Los amigos mayores son un poco como los abuelos, que te dejan hacer todo aquello que tus padres te prohíben. Son el primer soplo de libertad.
El mío se llamaba Guillermo, y era amigo de mis padres y mi vecino del piso de arriba en Almuñécar.
Me encantaba subir al 4º y pasarme las tardes con Gema, Espe y Guille, sus hijos, que eran ya adolescentes cuando servidor era todavía un niño de la infancia, que diría Manolito, gafotas como yo.
En su casa estaba, una mañana de agosto del 77, cuando un sobrino cordobés de Conchita, la mujer de Guillermo, nos informó a los allí presentes de que había muerto Elvis Presley, el rey del rock según él, que parecía saber de lo que hablaba. Yo era entonces un crío de 8 años y no tenía ni idea de rock and roll y menos aún de monarquías.
En aquella casa, unos veranos más tarde, empecé a leer un libro que me prestó Gema, la hija mayor, de la que estaba secretamente enamorado. Se llamaba Un mundo que agoniza, y era el discurso de entrada a la Academia de Miguel Delibes, ilustrado con unos dibujos naif y coloristas de José Ramón Sánchez. Nunca se lo agradeceré bastante, porque me mostró un camino por el que no he dejado de transitar. Me lo pasaba muy bien con los hijos, con los amigos y amigas de los hijos, pero a quien de verdad admiraba era al padre. Después del mío, fue mi primer héroe adulto.

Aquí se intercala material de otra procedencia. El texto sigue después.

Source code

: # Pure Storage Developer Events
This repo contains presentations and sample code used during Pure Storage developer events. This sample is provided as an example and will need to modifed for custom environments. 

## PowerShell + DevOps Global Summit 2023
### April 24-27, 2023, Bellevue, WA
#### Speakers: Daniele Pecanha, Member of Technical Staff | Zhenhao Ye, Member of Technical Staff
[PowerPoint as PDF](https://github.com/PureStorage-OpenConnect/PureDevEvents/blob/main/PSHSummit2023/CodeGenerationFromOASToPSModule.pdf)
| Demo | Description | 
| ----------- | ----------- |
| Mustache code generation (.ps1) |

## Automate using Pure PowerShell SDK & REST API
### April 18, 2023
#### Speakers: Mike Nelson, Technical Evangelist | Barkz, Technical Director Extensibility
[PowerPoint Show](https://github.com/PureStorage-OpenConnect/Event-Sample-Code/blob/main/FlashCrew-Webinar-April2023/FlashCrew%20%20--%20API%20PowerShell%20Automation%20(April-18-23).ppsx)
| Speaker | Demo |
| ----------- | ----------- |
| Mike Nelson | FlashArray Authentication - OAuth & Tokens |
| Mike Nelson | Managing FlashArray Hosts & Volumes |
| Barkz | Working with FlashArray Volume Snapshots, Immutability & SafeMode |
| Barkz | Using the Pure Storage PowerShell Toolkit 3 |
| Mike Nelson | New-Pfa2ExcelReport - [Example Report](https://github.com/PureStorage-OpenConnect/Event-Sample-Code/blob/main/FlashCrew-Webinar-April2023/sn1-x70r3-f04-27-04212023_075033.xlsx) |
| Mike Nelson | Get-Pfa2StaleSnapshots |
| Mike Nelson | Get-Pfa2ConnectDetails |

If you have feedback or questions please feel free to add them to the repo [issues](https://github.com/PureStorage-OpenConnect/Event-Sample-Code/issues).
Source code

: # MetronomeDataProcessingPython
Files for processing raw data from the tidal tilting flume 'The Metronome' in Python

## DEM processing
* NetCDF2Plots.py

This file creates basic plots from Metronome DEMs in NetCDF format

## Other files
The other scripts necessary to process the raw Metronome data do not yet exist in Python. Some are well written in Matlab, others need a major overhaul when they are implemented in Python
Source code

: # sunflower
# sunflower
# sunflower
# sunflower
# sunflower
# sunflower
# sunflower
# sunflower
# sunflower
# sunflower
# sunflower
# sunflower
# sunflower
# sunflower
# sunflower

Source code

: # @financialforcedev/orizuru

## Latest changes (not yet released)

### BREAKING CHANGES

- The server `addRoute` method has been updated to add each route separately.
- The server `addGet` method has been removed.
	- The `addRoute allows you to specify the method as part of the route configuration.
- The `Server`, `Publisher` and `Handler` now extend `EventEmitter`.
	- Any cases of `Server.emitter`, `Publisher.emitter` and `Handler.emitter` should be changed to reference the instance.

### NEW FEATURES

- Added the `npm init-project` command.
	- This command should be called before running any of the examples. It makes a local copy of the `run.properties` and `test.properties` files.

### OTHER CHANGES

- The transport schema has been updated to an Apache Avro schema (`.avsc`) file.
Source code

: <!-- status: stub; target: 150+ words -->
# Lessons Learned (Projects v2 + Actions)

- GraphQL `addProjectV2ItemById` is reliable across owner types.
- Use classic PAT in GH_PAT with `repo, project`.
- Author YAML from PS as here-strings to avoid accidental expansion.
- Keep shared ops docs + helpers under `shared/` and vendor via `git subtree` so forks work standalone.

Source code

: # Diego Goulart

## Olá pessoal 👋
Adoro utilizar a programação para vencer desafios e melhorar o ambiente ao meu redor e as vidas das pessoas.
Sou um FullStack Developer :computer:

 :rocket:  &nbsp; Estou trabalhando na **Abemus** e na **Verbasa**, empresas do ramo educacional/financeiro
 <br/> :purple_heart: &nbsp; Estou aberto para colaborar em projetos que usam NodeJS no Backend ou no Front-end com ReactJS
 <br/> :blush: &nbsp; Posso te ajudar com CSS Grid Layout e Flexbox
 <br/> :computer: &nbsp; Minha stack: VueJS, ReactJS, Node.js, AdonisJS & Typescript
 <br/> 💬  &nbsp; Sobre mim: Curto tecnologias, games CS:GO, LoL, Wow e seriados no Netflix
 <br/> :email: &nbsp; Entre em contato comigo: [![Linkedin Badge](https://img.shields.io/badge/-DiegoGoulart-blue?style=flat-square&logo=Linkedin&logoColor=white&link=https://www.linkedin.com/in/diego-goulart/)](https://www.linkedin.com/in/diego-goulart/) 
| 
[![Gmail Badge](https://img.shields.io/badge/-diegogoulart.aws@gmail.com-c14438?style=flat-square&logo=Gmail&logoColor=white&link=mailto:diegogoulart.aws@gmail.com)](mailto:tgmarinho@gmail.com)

Se dirigía a mí con una jovialidad muy americana y me llamaba junior, lo que me parecía un detalle tremendamente chic.
Era un hombre de cuarenta y tantos años –mi edad de ahora-, con aspecto de galán apacible, a medio camino entre Jack Lemmon y William Holden.
Me fascinaban de él su campechanía, su sonrisa franca, su apostura de hombre decente.
Una noche se reunieron en su apartamento dos hermanos que no se hablaban por no sé qué negocios, y habían elegido a Guillermo y a mi padre para que mediaran en el conflicto. Mi padre me dejó estar allí, en una esquina, observando en silencio.
Dijo el Rey Juan Carlos que el 23 F quiso que el Príncipe estuviera a su lado para que aprendiera la lección. Yo aprendí la mía esa noche de verano gracias a aquellos dos hombres buenos.
Cuando mis padres vendieron el apartamento de Mar del Sol perdimos bastante el contacto con Guillermo y su familia.
Pasados más de veinte años me vine a vivir cerca de su casa de Buensuceso y coincidíamos de vez en vez, cuando salía a pasear con Conchita o volvía de tomarse una cerveza con los amigos en el hotel. Siempre joven, optimista, elegante. Extremadamente simpático y cariñoso.
Hace un par de meses, cuando ya estaba enfermo, me lo pasó al teléfono su hija Esperanza y cuando colgué supe que había sido la última vez que hablaría con él.
Hoy levanto mi copa a la salud de mi amigo Guillermo, que no se ha marchado del todo, porque ha dejado un aroma, un resabio, en los corazones de quienes le conocimos, y que sólo por eso somos mejores.
El tiempo y la vida me han enseñado una cosa: de las personas que dejan huella las más grandes son las que no lo saben.